Nosotros estamos atravesando hoy una crisis llamada coronavirus que, esfuerzo mediante de todos, no tendrá los caracteres catastróficos de los ejemplos anteriores. Demostraríamos una gran inteligencia si ya pudiésemos comenzar a elaborar enseñanzas que nos permitan afrontar los tiempos que vienen y reconstruirnos como sociedad.
La primera de ellas, más instrumental, es saber que el siglo XXI ya no puede esperarnos. Lo demuestra a cada momento nuestra vida cotidiana en la cuarentena, de la que vamos a salir diferentes a como entramos.

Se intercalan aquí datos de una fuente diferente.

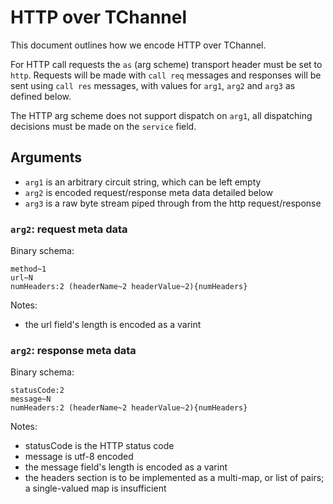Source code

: # HTTP over TChannel

This document outlines how we encode HTTP over TChannel.

For HTTP call requests the `as` (arg scheme) transport header must be set to
`http`. Requests will be made with `call req` messages and responses will be
sent using `call res` messages, with values for `arg1`, `arg2` and `arg3` as
defined below.

The HTTP arg scheme does not support dispatch on `arg1`, all dispatching
decisions must be made on the `service` field.

## Arguments

- `arg1` is an arbitrary circuit string, which can be left empty
- `arg2` is encoded request/response meta data detailed below
- `arg3` is a raw byte stream piped through from the http request/response

### `arg2`: request meta data

Binary schema:
```
method~1
url~N
numHeaders:2 (headerName~2 headerValue~2){numHeaders}
```

Notes:
- the url field's length is encoded as a varint

### `arg2`: response meta data

Binary schema:
```
statusCode:2
message~N
numHeaders:2 (headerName~2 headerValue~2){numHeaders}
```

Notes:
- statusCode is the HTTP status code
- message is utf-8 encoded
- the message field's length is encoded as a varint
- the headers section is to be implemented as a multi-map, or list of
  pairs; a single-valued map is insufficient
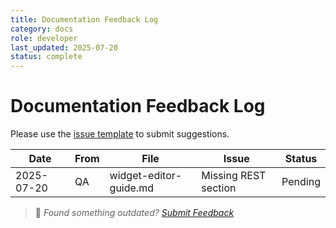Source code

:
 ```yaml
---
title: Documentation Feedback Log
category: docs
role: developer
last_updated: 2025-07-20
status: complete
---
```


# Documentation Feedback Log

Please use the [issue template](https://github.com/example/repo/issues/new?template=doc-feedback.md) to submit suggestions.

| Date | From | File | Issue | Status |
|------|------|------|-------|--------|
| 2025-07-20 | QA | widget-editor-guide.md | Missing REST section | Pending |

> 💬 *Found something outdated? [Submit Feedback](feedback.md)*
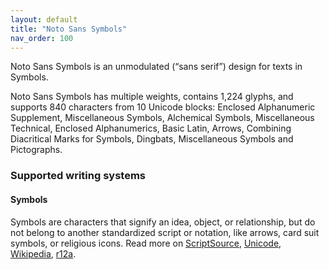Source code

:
```yaml
---
layout: default
title: "Noto Sans Symbols"
nav_order: 100
---
```

Noto Sans Symbols is an unmodulated (“sans serif”) design for texts in Symbols. 

Noto Sans Symbols has multiple weights, contains 1,224 glyphs, and supports 840 characters from 10 Unicode blocks: Enclosed Alphanumeric Supplement, Miscellaneous Symbols, Alchemical Symbols, Miscellaneous Technical, Enclosed Alphanumerics, Basic Latin, Arrows, Combining Diacritical Marks for Symbols, Dingbats, Miscellaneous Symbols and Pictographs.


### Supported writing systems


#### Symbols

Symbols are characters that signify an idea, object, or relationship, but do not belong to another standardized script or notation, like arrows, card suit symbols, or religious icons. Read more on [ScriptSource](https://scriptsource.org/scr/Zsym), [Unicode](https://www.unicode.org/versions/Unicode13.0.0/ch22.pdf#G14025), [Wikipedia](https://en.wikipedia.org/wiki/ISO_15924:Zsym), [r12a](https://r12a.github.io/scripts/links?iso=Zsym).


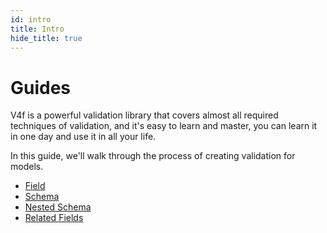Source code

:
 ```yaml
---
id: intro
title: Intro
hide_title: true
---
```


# Guides

V4f is a powerful validation library that covers almost all required techniques of validation, and it's easy to learn and master, you can learn it in one day and use it in all your life.

In this guide, we'll walk through the process of creating validation for models.

-   [Field](field.md)
-   [Schema](schema.md)
-   [Nested Schema](nested-schema.md)
-   [Related Fields](nested-schema.md)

Las habilidades blandas, el trabajo colaborativo, interdisciplinar, las nuevas tecnologías y plataformas necesitan que no les pongamos más trabas ni límites, más allá de determinados actores que defienden privilegios que hoy se nos antojan rancios y conservadores. Cada día desaparecen trabajos que ya no son sostenibles en términos de época, pero también cada día se crean trabajos que son los que verdaderamente necesitamos para prosperar. Debemos enfocarnos hacia las áreas de conocimiento estratégico que hoy están vacantes en nuestro país. El virus nos muestra día a día donde debemos dirigir nuestros esfuerzos.
La segunda enseñanza tiene que ver con el comportamiento de nuestra clase dirigente. El gobierno sabe que tiene nuestro apoyo en estas circunstancias difíciles. También debe comprender que no le hemos dado carta blanca, que siempre responderá por sus actos ante la Constitución y que no debe pretender tomar mezquinas ventajas de la situación. La oposición debe apoyar las políticas implementadas y, en caso de disenso, debe hacerlo razonada y fundadamente. Lo mismo vale para empresarios, sindicalistas y otros protagonistas de poder. Además, en líneas generales podríamos decir que todo ello debería ser la base de la convivencia a partir de ahora. ¿Por qué sólo podemos tener altura democrática en estas circunstancias?
La última gran enseñanza debería ser que siempre podremos discutir el pasado para aprender de nuestros errores y superarlos, que es saludable que las sociedades tengan memoria, mas no que se laceren regodeándose en sus heridas, que las sociedades que progresan son las que miran hacia adelante y discuten el futuro.